Il magistero e il Sacro Cuore - La devozione al Sacro Cuore è avvalorata
da una enciclica papale la “Haurietis
acquas” di Pio XII, che considera questa devozione un vero e proprio culto,
sommamente idoneo a raggiungere la perfezione della vita cristiana (nn.60-62). E’ l’ultima enciclica su questo argomento e
la più completa, mostra l’aspetto teologico e specifica l’oggetto del culto e
la finalità.
Per devozione si intende, secondo San Tommaso d’Aquino: la volontà
di dedicarsi prontamente a ciò che riguarda il servizio di Dio. La devozione al
Sacro Cuore di Gesù si accorda benissimo con questa definizione ed anche con il documento conciliare sulla liturgia: Sacrosantum Concilium che al n. 13
invita ad armonizzare liturgia e devozione, culto pubblico e culto privato, in
modo che tutte le devozioni confluiscano nella liturgia e anche derivino da essa
e ad essa introducano il popolo di Dio. E proprio in questo senso la devozione al S.C. non la si può
considerare solo un pio esercizio, una prassi, i suoi elementi sono tali,
invece, da poterla considerare una spiritualità originale, spiritualità fondante le altre esistenti nella Chiesa. L’enciclica
di Pio XI: Miserentissimus Redemptor
(sempre sul Sacro Cuore), definisce questa devozione
come contenente in sintesi tutto il cristianesimo.
La devozione al
S.C. è essenzialmente eucaristica,
le stesse “apparizioni” avvengono infatti sempre davanti al Santissimo
Sacramento esposto nella cappella delle suore visitandine. E l’Eucaristia, in
effetti, è il gran dono del Cuore di Gesù, già dall’Ultima Cena.

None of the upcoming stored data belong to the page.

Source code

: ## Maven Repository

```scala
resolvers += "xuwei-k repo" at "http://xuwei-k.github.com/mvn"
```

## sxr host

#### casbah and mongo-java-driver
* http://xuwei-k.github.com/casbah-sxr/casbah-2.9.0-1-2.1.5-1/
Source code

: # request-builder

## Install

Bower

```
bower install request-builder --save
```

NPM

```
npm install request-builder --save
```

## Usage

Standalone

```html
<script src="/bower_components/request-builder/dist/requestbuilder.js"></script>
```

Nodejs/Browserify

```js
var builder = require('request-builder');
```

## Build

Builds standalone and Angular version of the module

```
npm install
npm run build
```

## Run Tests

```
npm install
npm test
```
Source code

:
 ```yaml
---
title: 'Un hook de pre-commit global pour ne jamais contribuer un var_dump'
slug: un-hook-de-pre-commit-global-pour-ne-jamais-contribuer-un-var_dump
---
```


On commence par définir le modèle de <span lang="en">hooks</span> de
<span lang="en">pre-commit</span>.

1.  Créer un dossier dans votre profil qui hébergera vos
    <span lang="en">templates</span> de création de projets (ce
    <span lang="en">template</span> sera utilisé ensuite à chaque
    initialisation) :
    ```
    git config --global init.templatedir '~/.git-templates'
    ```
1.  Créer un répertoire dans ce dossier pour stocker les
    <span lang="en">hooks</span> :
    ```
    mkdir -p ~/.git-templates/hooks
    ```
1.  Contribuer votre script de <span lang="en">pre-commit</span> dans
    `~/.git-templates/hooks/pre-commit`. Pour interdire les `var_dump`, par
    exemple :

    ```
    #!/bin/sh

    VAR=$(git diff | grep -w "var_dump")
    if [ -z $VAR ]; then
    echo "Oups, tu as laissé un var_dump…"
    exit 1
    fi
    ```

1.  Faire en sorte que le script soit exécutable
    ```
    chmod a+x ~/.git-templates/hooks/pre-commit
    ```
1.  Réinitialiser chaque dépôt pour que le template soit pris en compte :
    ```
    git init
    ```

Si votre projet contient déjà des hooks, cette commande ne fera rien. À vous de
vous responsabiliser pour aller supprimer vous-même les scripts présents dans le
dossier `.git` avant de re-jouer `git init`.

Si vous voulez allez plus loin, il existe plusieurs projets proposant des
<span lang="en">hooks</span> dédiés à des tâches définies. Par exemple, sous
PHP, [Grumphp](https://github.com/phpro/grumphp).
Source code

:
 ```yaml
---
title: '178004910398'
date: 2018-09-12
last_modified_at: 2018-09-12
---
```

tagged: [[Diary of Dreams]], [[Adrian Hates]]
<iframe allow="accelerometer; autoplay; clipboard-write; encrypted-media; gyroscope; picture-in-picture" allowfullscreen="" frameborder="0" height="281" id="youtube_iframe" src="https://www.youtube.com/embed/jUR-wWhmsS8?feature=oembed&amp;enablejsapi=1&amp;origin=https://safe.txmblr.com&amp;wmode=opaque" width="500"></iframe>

Gesù in queste apparizioni vuole essere riconosciuto
come amante, non amato e nonostante tutto ancora amante l’umanità. L’essenza della devozione al Sacro Cuore è
l’amore misericordioso. Santa Margherita è la vittima consumata dalla
carità verso Dio e verso i fratelli. Il messaggio di Paray-le-Monial vuole
richiamare alla memoria la verità centrale del cristianesimo, e cioe che: Dio è
amore. Porre la nostra attenzione sulla constatazione che la religione
cristiana è la religione dell’amore.
Nella Haurietis
Acquas trovano risposta tutte le domande e perplessità su questa devozione.
Il Papa ci conferma che essa non trova origine solo nelle rivelazioni private
di Paray-le-Monial, ma ha il suo fondamento nelle fonti della rivelazione
pubblica e nel dogma del Verbo Incarnato (n. 51).
Questa devozione mette anche equilibrio tra azione verso
gli altri e l’unione con Dio, tra contemplazione e azione. Infatti se l’azione
cristiana è doverosa, perché la fede si dimostra con le opere, non può,
tuttavia, limitarsi ad essere solo un’azione filantropica o tendente solo alla
promozione umana, non può ridursi alla sola dimensione orizzontale, ma deve
fondarsi e concludersi in Dio, deve
avere Dio come origine e meta. Questa devozione più che attirare
l’attenzione su di se vuole attirarla sulla dottrina cristiana, invitare a
conoscerla nella sostanza profonda e a viverla con coerenza. La devozione al S.C. non si riduce a qualche preghiera o
esercizio di pietà, ma deve tendere
all’imitazione delle virtù del Cuore di Gesù, alla conformità delle nostre
azioni con le sue, in modo particolare con la sua dolcezza, umiltà e carità…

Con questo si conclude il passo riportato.